知の構造化とは,要素と要素の関係性を明らかにすることであり,関係性には,階層性,因果性,関連性,類似性など様々な種類がある.知の構造化の目的に応じて相応しい関係性に着目し,分散する膨大な知識を関係付け,知識システムを構築することを知の構造化と呼ぶ.分散する膨大な知識を有効活用し,知的価値,経済的価値,社会的価値,文化的価値に結びつけるためには,知の全体像の把握が必要である.専門家は限られた領域の知識しか把握していないため,分野を超えて知識を活用するためには,知の構造化が不可欠となる.すなわち,自律分散的に作られた知識を検索し,可視化することで,知識の全体像を把握し,個々の知識を統合的に活用するための様々な操作が可能となる.このような操作が新たな知識を生み出し,知の構造化と価値化のサイクルが回るようになる.

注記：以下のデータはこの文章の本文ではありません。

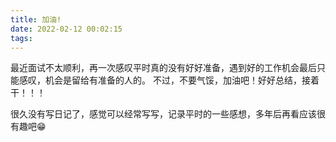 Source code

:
 ```yaml
---
title: 加油!
date: 2022-02-12 00:02:15
tags:
---
```



最近面试不太顺利，再一次感叹平时真的没有好好准备，遇到好的工作机会最后只能感叹，机会是留给有准备的人的。
不过，不要气馁，加油吧！好好总结，接着干！！！

很久没有写日记了，感觉可以经常写写，记录平时的一些感想，多年后再看应该很有趣吧😁
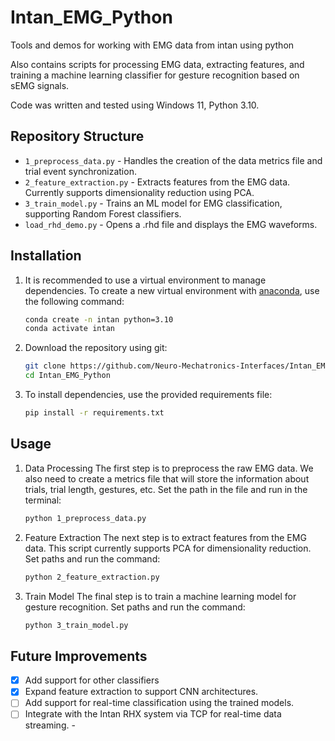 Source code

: # Intan_EMG_Python
Tools and demos for working with EMG data from intan using python 

Also contains scripts for processing EMG data, extracting features, and training a machine learning classifier for gesture recognition based on sEMG signals.

Code was written and tested using Windows 11, Python 3.10.

## Repository Structure

* `1_preprocess_data.py` - Handles the creation of the data metrics file and trial event synchronization.
* `2_feature_extraction.py` - Extracts features from the EMG data. Currently supports dimensionality reduction using PCA.
* `3_train_model.py` - Trains an ML model for EMG classification, supporting Random Forest classifiers.
* `load_rhd_demo.py` - Opens a .rhd file and displays the EMG waveforms.

## Installation
1. It is recommended to use a virtual environment to manage dependencies. To create a new virtual environment with [anaconda](https://www.anaconda.com/products/individual), use the following command:

   ```bash
   conda create -n intan python=3.10
   conda activate intan
   ```
2. Download the repository using git:
   ```bash
   git clone https://github.com/Neuro-Mechatronics-Interfaces/Intan_EMG_Python.git
   cd Intan_EMG_Python
   ```
3. To install dependencies, use the provided requirements file:
   ```bash
   pip install -r requirements.txt
   ```
## Usage
1. Data Processing
    The first step is to preprocess the raw EMG data. We also need to create a metrics file that will store the information about trials, trial length, gestures, etc. Set the path in the file and run in the terminal:
    ```bash
    python 1_preprocess_data.py
    ```
2. Feature Extraction
    The next step is to extract features from the EMG data. This script currently supports PCA for dimensionality reduction. Set paths and run the command:
    ```bash
    python 2_feature_extraction.py
    ```
3. Train Model
    The final step is to train a machine learning model for gesture recognition. Set paths and run the command:
    ```bash
    python 3_train_model.py
    ```
   

## Future Improvements
 - [x] Add support for other classifiers
 - [x] Expand feature extraction to support CNN architectures.
 - [ ] Add support for real-time classification using the trained models.
 - [ ] Integrate with the Intan RHX system via TCP for real-time data streaming. - 
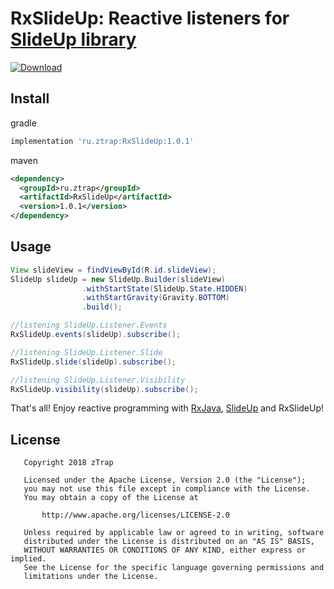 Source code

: # RxSlideUp: Reactive listeners for [SlideUp library][1]

 [ ![Download](https://api.bintray.com/packages/ztrap-llc/maven/RxSlideUp/images/download.svg) ](https://bintray.com/ztrap-llc/maven/RxSlideUp/_latestVersion)

## Install

gradle

```groovy
implementation 'ru.ztrap:RxSlideUp:1.0.1'
```
maven
```xml
<dependency>
  <groupId>ru.ztrap</groupId>
  <artifactId>RxSlideUp</artifactId>
  <version>1.0.1</version>
</dependency>
```

## Usage

```java
View slideView = findViewById(R.id.slideView);
SlideUp slideUp = new SlideUp.Builder(slideView)
                .withStartState(SlideUp.State.HIDDEN)
                .withStartGravity(Gravity.BOTTOM)
                .build();

//listening SlideUp.Listener.Events
RxSlideUp.events(slideUp).subscribe();

//listening SlideUp.Listener.Slide
RxSlideUp.slide(slideUp).subscribe();

//listening SlideUp.Listener.Visibility
RxSlideUp.visibility(slideUp).subscribe();
```

That's all! Enjoy reactive programming with [RxJava][2], [SlideUp][1] and RxSlideUp!

## License

       Copyright 2018 zTrap

       Licensed under the Apache License, Version 2.0 (the "License");
       you may not use this file except in compliance with the License.
       You may obtain a copy of the License at

           http://www.apache.org/licenses/LICENSE-2.0

       Unless required by applicable law or agreed to in writing, software
       distributed under the License is distributed on an "AS IS" BASIS,
       WITHOUT WARRANTIES OR CONDITIONS OF ANY KIND, either express or implied.
       See the License for the specific language governing permissions and
       limitations under the License.

  [1]: https://github.com/mancj/SlideUp-Android
  [2]: https://github.com/ReactiveX/RxJava/tree/1.x
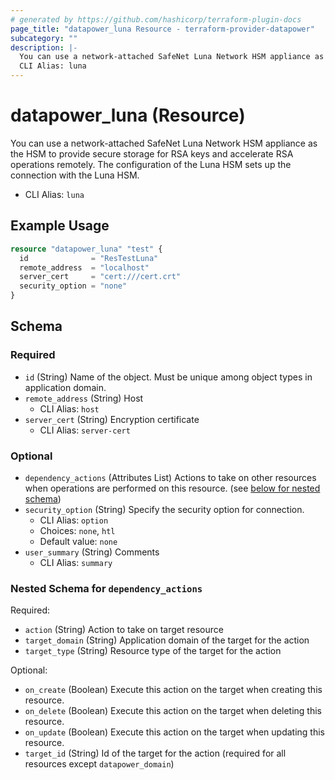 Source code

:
 ```yaml
---
# generated by https://github.com/hashicorp/terraform-plugin-docs
page_title: "datapower_luna Resource - terraform-provider-datapower"
subcategory: ""
description: |-
  You can use a network-attached SafeNet Luna Network HSM appliance as the HSM to provide secure storage for RSA keys and accelerate RSA operations remotely. The configuration of the Luna HSM sets up the connection with the Luna HSM.
  CLI Alias: luna
---
```


# datapower_luna (Resource)

You can use a network-attached SafeNet Luna Network HSM appliance as the HSM to provide secure storage for RSA keys and accelerate RSA operations remotely. The configuration of the Luna HSM sets up the connection with the Luna HSM.
  - CLI Alias: `luna`

## Example Usage

```terraform
resource "datapower_luna" "test" {
  id              = "ResTestLuna"
  remote_address  = "localhost"
  server_cert     = "cert:///cert.crt"
  security_option = "none"
}
```

<!-- schema generated by tfplugindocs -->
## Schema

### Required

- `id` (String) Name of the object. Must be unique among object types in application domain.
- `remote_address` (String) Host
  - CLI Alias: `host`
- `server_cert` (String) Encryption certificate
  - CLI Alias: `server-cert`

### Optional

- `dependency_actions` (Attributes List) Actions to take on other resources when operations are performed on this resource. (see [below for nested schema](#nestedatt--dependency_actions))
- `security_option` (String) Specify the security option for connection.
  - CLI Alias: `option`
  - Choices: `none`, `htl`
  - Default value: `none`
- `user_summary` (String) Comments
  - CLI Alias: `summary`

<a id="nestedatt--dependency_actions"></a>
### Nested Schema for `dependency_actions`

Required:

- `action` (String) Action to take on target resource
- `target_domain` (String) Application domain of the target for the action
- `target_type` (String) Resource type of the target for the action

Optional:

- `on_create` (Boolean) Execute this action on the target when creating this resource.
- `on_delete` (Boolean) Execute this action on the target when deleting this resource.
- `on_update` (Boolean) Execute this action on the target when updating this resource.
- `target_id` (String) Id of the target for the action (required for all resources except `datapower_domain`)
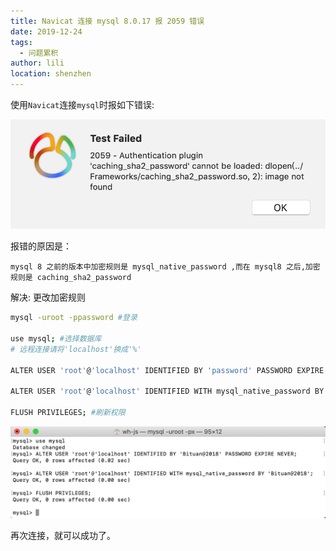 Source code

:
 ```yaml
---
title: Navicat 连接 mysql 8.0.17 报 2059 错误
date: 2019-12-24
tags:
  - 问题累积
author: lili
location: shenzhen
---
```


使用` Navicat `连接` mysql `时报如下错误:

![image from dependency](../.vuepress/public/images/2059-Navicat-mysql/1.png)

报错的原因是：

```
mysql 8 之前的版本中加密规则是 mysql_native_password ,而在 mysql8 之后,加密规则是 caching_sha2_password
```

解决: 更改加密规则

```sh
mysql -uroot -ppassword #登录

use mysql; #选择数据库
# 远程连接请将'localhost'换成'%'

ALTER USER 'root'@'localhost' IDENTIFIED BY 'password' PASSWORD EXPIRE NEVER; #更改加密方式

ALTER USER 'root'@'localhost' IDENTIFIED WITH mysql_native_password BY 'password'; #更新用户密码

FLUSH PRIVILEGES; #刷新权限
```

![image from dependency](../.vuepress/public/images/2059-Navicat-mysql/2.png)

再次连接，就可以成功了。
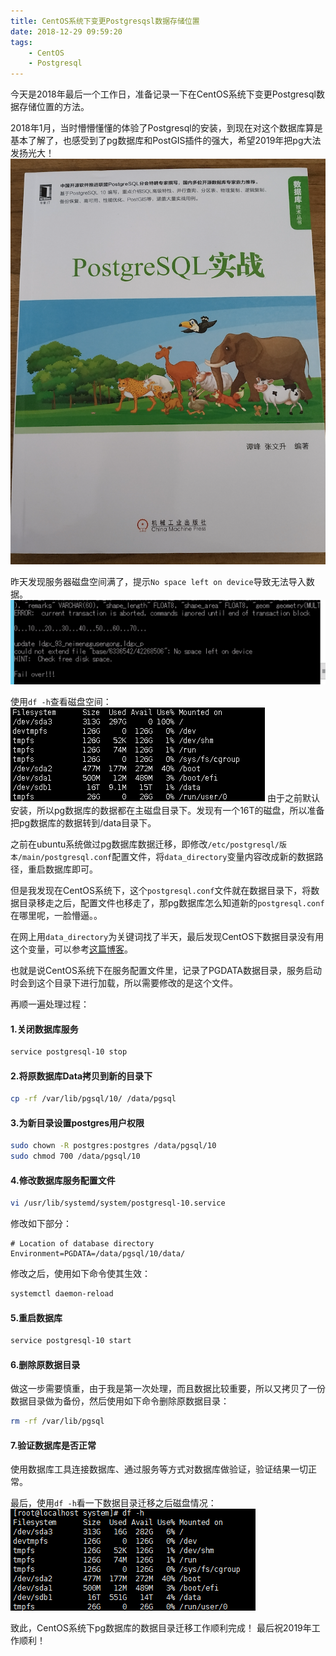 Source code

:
```yaml
---
title: CentOS系统下变更Postgresqsl数据存储位置
date: 2018-12-29 09:59:20
tags: 
	- CentOS
	- Postgresql
---
```


今天是2018年最后一个工作日，准备记录一下在CentOS系统下变更Postgresql数据存储位置的方法。

2018年1月，当时懵懵懂懂的体验了Postgresql的安装，到现在对这个数据库算是基本了解了，也感受到了pg数据库和PostGIS插件的强大，希望2019年把pg大法发扬光大！
![pg大法好](centospostgresqlpgdata/1.png)

昨天发现服务器磁盘空间满了，提示`No space left on device`导致无法导入数据。
![磁盘空间不足](centospostgresqlpgdata/2.png)

使用`df -h`查看磁盘空间：
![查看磁盘空间](centospostgresqlpgdata/3.png)
由于之前默认安装，所以pg数据库的数据都在主磁盘目录下。发现有一个16T的磁盘，所以准备把pg数据库的数据转到/data目录下。

之前在ubuntu系统做过pg数据库数据迁移，即修改`/etc/postgresql/版本/main/postgresql.conf`配置文件，将`data_directory`变量内容改成新的数据路径，重启数据库即可。

但是我发现在CentOS系统下，这个`postgresql.conf`文件就在数据目录下，将数据目录移走之后，配置文件也移走了，那pg数据库怎么知道新的`postgresql.conf`在哪里呢，一脸懵逼。。

在网上用`data_directory`为关键词找了半天，最后发现CentOS下数据目录没有用这个变量，可以参考[这篇博客](https://blog.csdn.net/wk1134314305/article/details/79054248)。

也就是说CentOS系统下在服务配置文件里，记录了PGDATA数据目录，服务启动时会到这个目录下进行加载，所以需要修改的是这个文件。

再顺一遍处理过程：

#### 1.关闭数据库服务
```bash
service postgresql-10 stop
```

#### 2.将原数据库Data拷贝到新的目录下
```bash
cp -rf /var/lib/pgsql/10/ /data/pgsql
```

#### 3.为新目录设置postgres用户权限
```bash
sudo chown -R postgres:postgres /data/pgsql/10
sudo chmod 700 /data/pgsql/10
```

#### 4.修改数据库服务配置文件
```bash
vi /usr/lib/systemd/system/postgresql-10.service
```
修改如下部分：
```config
# Location of database directory
Environment=PGDATA=/data/pgsql/10/data/
```
修改之后，使用如下命令使其生效：
```bash
systemctl daemon-reload
```

#### 5.重启数据库
```bash
service postgresql-10 start
```

#### 6.删除原数据目录
做这一步需要慎重，由于我是第一次处理，而且数据比较重要，所以又拷贝了一份数据目录做为备份，然后使用如下命令删除原数据目录：
```bash
rm -rf /var/lib/pgsql
```

#### 7.验证数据库是否正常
使用数据库工具连接数据库、通过服务等方式对数据库做验证，验证结果一切正常。

最后，使用`df -h`看一下数据目录迁移之后磁盘情况：
![查看磁盘空间](centospostgresqlpgdata/4.png)

致此，CentOS系统下pg数据库的数据目录迁移工作顺利完成！
最后祝2019年工作顺利！
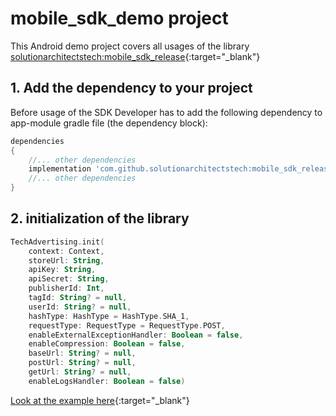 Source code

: # mobile_sdk_demo project
This Android demo project covers all usages of the library [solutionarchitectstech:mobile_sdk_release](https://github.com/solutionarchitectstech/mobile_sdk_release){:target="_blank"}

## 1. Add the dependency to your project
Before usage of the SDK Developer has to add the following dependency to app-module gradle file (the dependency block):
```groovy
dependencies
{
    //... other dependencies
    implementation 'com.github.solutionarchitectstech:mobile_sdk_release:<VERSION>'
    //... other dependencies
}
```

## 2. initialization of the library
```kotlin
TechAdvertising.init(
    context: Context,
    storeUrl: String,
    apiKey: String,
    apiSecret: String,
    publisherId: Int,
    tagId: String? = null,
    userId: String? = null,
    hashType: HashType = HashType.SHA_1,
    requestType: RequestType = RequestType.POST,
    enableExternalExceptionHandler: Boolean = false,
    enableCompression: Boolean = false,
    baseUrl: String? = null,
    postUrl: String? = null,
    getUrl: String? = null,
    enableLogsHandler: Boolean = false)
```
[Look at the example here](https://github.com/solutionarchitectstech/mobile_sdk_demo/blob/5d6ce5a898b789641c6f31bf1d82d129881e0da1/app/src/main/kotlin/tech/solutionarchitects/testapplication/InitAdActivity.kt#L30){:target="_blank"}



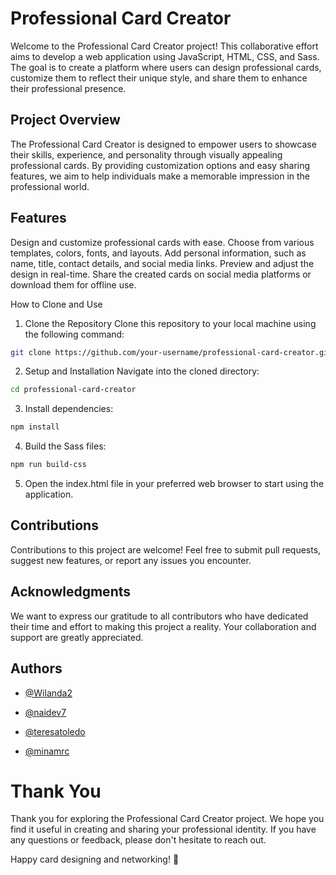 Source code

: # Professional Card Creator
Welcome to the Professional Card Creator project! This collaborative effort aims to develop a web application using JavaScript, HTML, CSS, and Sass. The goal is to create a platform where users can design professional cards, customize them to reflect their unique style, and share them to enhance their professional presence.

## Project Overview
The Professional Card Creator is designed to empower users to showcase their skills, experience, and personality through visually appealing professional cards. By providing customization options and easy sharing features, we aim to help individuals make a memorable impression in the professional world.

## Features
Design and customize professional cards with ease.
Choose from various templates, colors, fonts, and layouts.
Add personal information, such as name, title, contact details, and social media links.
Preview and adjust the design in real-time.
Share the created cards on social media platforms or download them for offline use.

How to Clone and Use
1. Clone the Repository
Clone this repository to your local machine using the following command:

```bash
git clone https://github.com/your-username/professional-card-creator.git
```

2. Setup and Installation
Navigate into the cloned directory:

```bash
cd professional-card-creator
```

3. Install dependencies:

```bash
npm install
```

4. Build the Sass files:

```bash
npm run build-css
```

5. Open the index.html file in your preferred web browser to start using the application.

## Contributions
Contributions to this project are welcome! Feel free to submit pull requests, suggest new features, or report any issues you encounter.

## Acknowledgments
We want to express our gratitude to all contributors who have dedicated their time and effort to making this project a reality. Your collaboration and support are greatly appreciated.


## Authors

- [@Wilanda2](https://github.com/Wilanda2)

- [@naidev7](https://github.com/Naidev7)

- [@teresatoledo](https://github.com/teresatoledo)

- [@minamrc](https://github.com/aminamrc)



# Thank You
Thank you for exploring the Professional Card Creator project. We hope you find it useful in creating and sharing your professional identity. If you have any questions or feedback, please don't hesitate to reach out.

Happy card designing and networking! 🌟
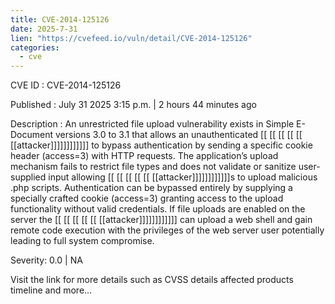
 ```yaml
---
title: CVE-2014-125126
date: 2025-7-31
lien: "https://cvefeed.io/vuln/detail/CVE-2014-125126"
categories:
  - cve
---
```


CVE ID : CVE-2014-125126

Published :  July 31
2025
3:15 p.m. | 2 hours
44 minutes ago

Description : An unrestricted file upload vulnerability exists in Simple E-Document versions 3.0 to 3.1 that allows an unauthenticated  [[ [[ [[ [[ [[ [[attacker]]]]]]]]]]]] to bypass authentication by sending a specific cookie header (access=3) with HTTP requests. The application’s upload mechanism fails to restrict file types and does not validate or sanitize user-supplied input
allowing  [[ [[ [[ [[ [[ [[attacker]]]]]]]]]]]]s to upload malicious .php scripts. Authentication can be bypassed entirely by supplying a specially crafted cookie (access=3)
granting access to the upload functionality without valid credentials. If file uploads are enabled on the server
the  [[ [[ [[ [[ [[ [[attacker]]]]]]]]]]]] can upload a web shell and gain remote code execution with the privileges of the web server user
potentially leading to full system compromise.

Severity: 0.0 | NA

Visit the link for more details
such as CVSS details
affected products
timeline
and more...
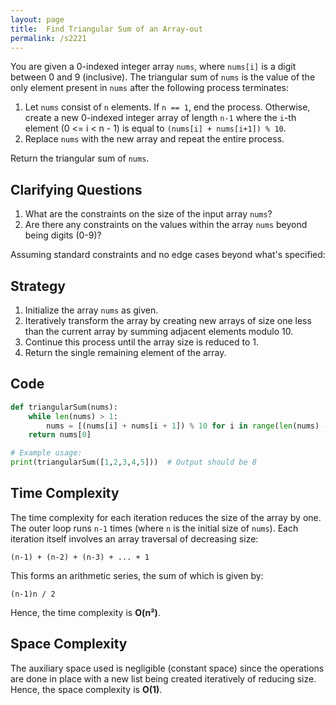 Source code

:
 ```yaml
---
layout: page
title:  Find Triangular Sum of an Array-out
permalink: /s2221
---
```


You are given a 0-indexed integer array `nums`, where `nums[i]` is a digit between 0 and 9 (inclusive). The triangular sum of `nums` is the value of the only element present in `nums` after the following process terminates:

1. Let `nums` consist of `n` elements. If `n == 1`, end the process. Otherwise, create a new 0-indexed integer array of length `n-1` where the `i`-th element (0 <= i < n - 1) is equal to `(nums[i] + nums[i+1]) % 10`.
2. Replace `nums` with the new array and repeat the entire process.

Return the triangular sum of `nums`.

## Clarifying Questions

1. What are the constraints on the size of the input array `nums`?
2. Are there any constraints on the values within the array `nums` beyond being digits (0-9)?

Assuming standard constraints and no edge cases beyond what's specified:

## Strategy

1. Initialize the array `nums` as given.
2. Iteratively transform the array by creating new arrays of size one less than the current array by summing adjacent elements modulo 10.
3. Continue this process until the array size is reduced to 1.
4. Return the single remaining element of the array.

## Code

```python
def triangularSum(nums):
    while len(nums) > 1:
        nums = [(nums[i] + nums[i + 1]) % 10 for i in range(len(nums) - 1)]
    return nums[0]

# Example usage:
print(triangularSum([1,2,3,4,5]))  # Output should be 8
```

## Time Complexity

The time complexity for each iteration reduces the size of the array by one. The outer loop runs `n-1` times (where `n` is the initial size of `nums`). Each iteration itself involves an array traversal of decreasing size:

    (n-1) + (n-2) + (n-3) + ... + 1

This forms an arithmetic series, the sum of which is given by:

    (n-1)n / 2

Hence, the time complexity is **O(n²)**.

## Space Complexity

The auxiliary space used is negligible (constant space) since the operations are done in place with a new list being created iteratively of reducing size. Hence, the space complexity is **O(1)**.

かつて,日本は欧米を手本として,「追いつけ,追い越せ」と様々な社会制度や技術を導入し,発展を遂げてきた.しかし今や日本は欧米に肩を並べ,フロントランナーとなった.従来の模倣や技術導入はもはや有効ではない.自ら新たな制度・技術を開発していく必要がある.現代の日本は少子化,高齢化をはじめとして,資源,エネルギー,環境など様々な課題を抱えている.このような課題は,程度の差こそあれ,世界も同時に直面している課題であり,ある意味で日本は課題先進国といえる.世界に先駆けてのそれら課題の解決が急務である.真の意味で課題解決に向けたイノベーションを起こす必要がある.さらに,課題解決先進国となり世界のデファクトを取って行くことが求められている.複雑化した知識の活用のためには,領域間をつなぎ知識を構造化する必要がある.また,日本が抱える様々な課題解決に向けて,学際領域における領域融合型イノベーションへの期待も高い.このような課題を着実に解決することで,日本はトップランナーとしての責任を世界に対して果たす必要がある.このような観点から,政策ビジョンセンターの活動の一環として有効な政策提言がなされることを期待したい.